それは「真珠」なんですね。

天然真珠の、どことなく輪郭のぼんやりした、しかし深い部分でキラリとしたみずみずしさを感じさせる不思議な美しさ…。
その素材感が国産漆、ことに浄法寺の漆かき職人、大森俊三さんの採る真夏の漆に似ているのです。(工房では上塗りは大森俊三さんの漆を塗っています)

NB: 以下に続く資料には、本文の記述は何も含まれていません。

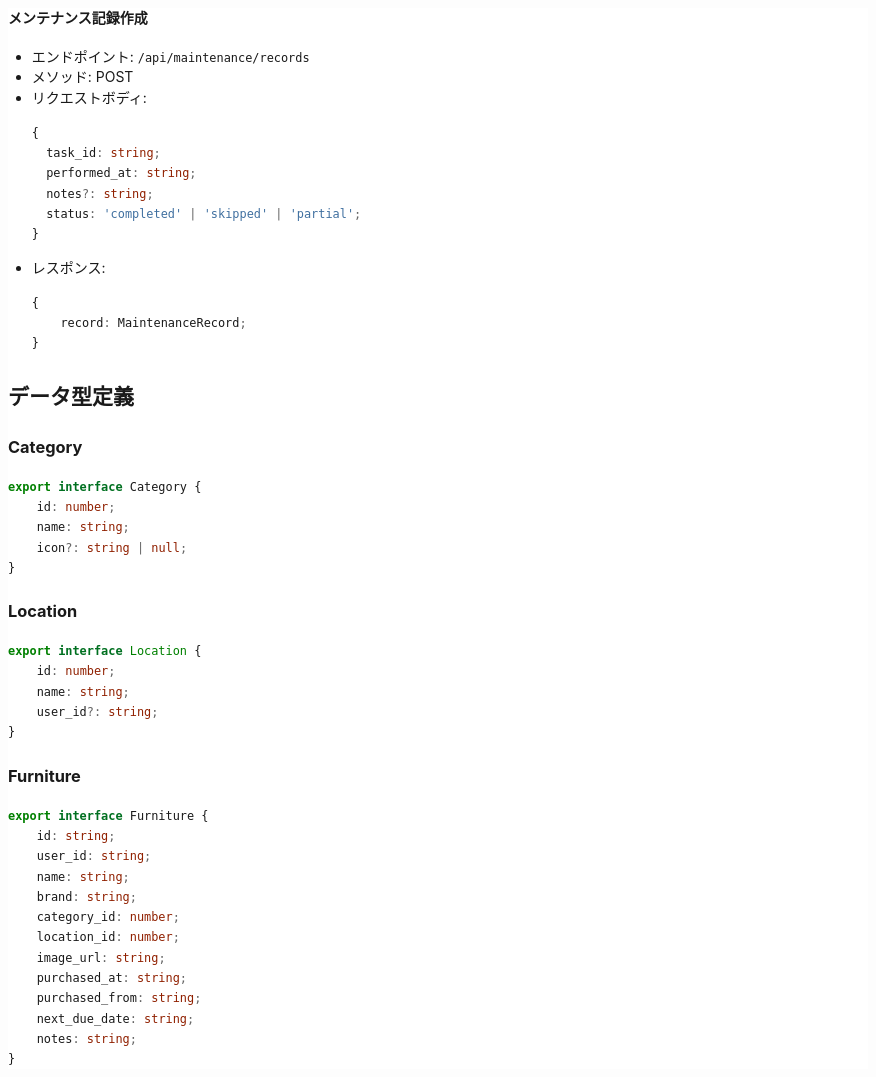 #### メンテナンス記録作成

- エンドポイント: `/api/maintenance/records`
- メソッド: POST
- リクエストボディ:
    ```typescript
    {
      task_id: string;
      performed_at: string;
      notes?: string;
      status: 'completed' | 'skipped' | 'partial';
    }
    ```
- レスポンス:
    ```typescript
    {
    	record: MaintenanceRecord;
    }
    ```

## データ型定義

### Category

```typescript
export interface Category {
	id: number;
	name: string;
	icon?: string | null;
}
```

### Location

```typescript
export interface Location {
	id: number;
	name: string;
	user_id?: string;
}
```

### Furniture

```typescript
export interface Furniture {
	id: string;
	user_id: string;
	name: string;
	brand: string;
	category_id: number;
	location_id: number;
	image_url: string;
	purchased_at: string;
	purchased_from: string;
	next_due_date: string;
	notes: string;
}
```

その微妙な質感を、私のカメラでは写し出すことは難しいですが…;
これは、なかなか気に入った塗り上がりのお椀の一つです。
表面が乱反射して輝き、なおかつ透明感も感じさせてくれます。
本当に微細な表情ですが、これは上質の国産漆ならではの表情だと思います。(和珠にも選抜きの中国淡水に劣る粗悪品が当然あるように、漆も日本産漆なら、必ずしも美しいというわけではないんです)
どの世界にもその道の名人はいるもので…大森俊三さんの採る漆は、間違いなく最高ランクで本当にすばらしいと思います。


南洋のバロック真珠。白蝶貝の真珠ですね。
(奄美の養殖場で買ったものです)

黒蝶貝の真珠。
とっても気になる輝きです。

こうして見ると、漆も真珠もおだやかで優美なものですね。
貴金属や宝石のように強いインパクトは持っていませんが… いつまでも見つめていたくなる優しさや潤いがあります。
さて、同じ年度の大森俊三さんの盛り漆を使っても、上塗りのタイミングや漆の熟成などによって、塗り上がりの微妙な雰囲気がかなり異なります。
これがブレンドや調合をしていない、生ものたる山出しの漆の気難しさです。(漆を扱う業者さんの漆芸用の漆は、主力商品の中国産漆をふくめ、仕事をしやすいよう漆を調合してくれています)
でも、工房で扱う1本立ての漆はそうはいかないんですよね…。けっこうなじゃじゃ馬揃いです。;
漆が喜ぶような漆室をつくり、丹念に塗り上げて入れ、深く輝くような塗り肌に仕上がると「やった!」と嬉しくなります。
気に入った塗り上がりになった時は、漆室から出した器をずらりと並べて、松本と二人で吸い込まれるように見入ります。
今年の春は、宇和島の真珠養殖を見に行ったりしていましたが、養殖場の方々が丹精こめて育てた母貝から、真珠を浜あげする時の気持ちに近いものがあるのかもしれません。


上のお椀よりも、つやがあってうるうるした感じですね…。
手触りもしっとりしています。こうしたツヤ感のある塗り上がりの方が好きだと言われる方も多いです。
これも、大森俊三さんの漆なんですよ。

濃いめの色の黒蝶真珠。
…やっぱり漆ににているなあ。
…やっぱり漆ににているなあ。
漆と真珠、共通点があるとすればどちらの生き物である木と貝の「山の恵み」と「海の恵み」ということでしょう。
木が傷つけられた体から流す樹液と、貝が体内に入った異物に巻いた分泌液、どちらももの言わぬ生命が必死で流した血そのもののようなもの、と言ったらセンチメンタルすぎるでしょうか。
こうした素材を手に取ることができるというのは、本当にぜいたくなことと思います。
そして真珠は、美しい本物を比較的容易に見ることができますが、漆はそうはいきません。ピュアで最高品質の日本産漆を実際に見る機会は、複雑な事情により、そうそうないのが現状です。
もし、作品展会場に来られましたら、いろんなドラマを持った器の数々を実際に手に取って見てやってくださいね。^^
お久しぶりです。^^
今年もいよいよ西条まつりが始まりますね! …練習の方は順調でしょうか??
>うわ〜っ 私好みの仕上がりですねえ。特に上のお椀。いいなあ・・・最近、株が安くてお小遣いがないけどそのうちに買いたいなあ・・・
ありがとうございます。笑
ほめていただいてとても嬉しいです。
(舁だんじりさん、株をやってらっしゃるんですか。今、厳しいシーズンですね;)
当日はけがをしないよう、楽しんでくださいね。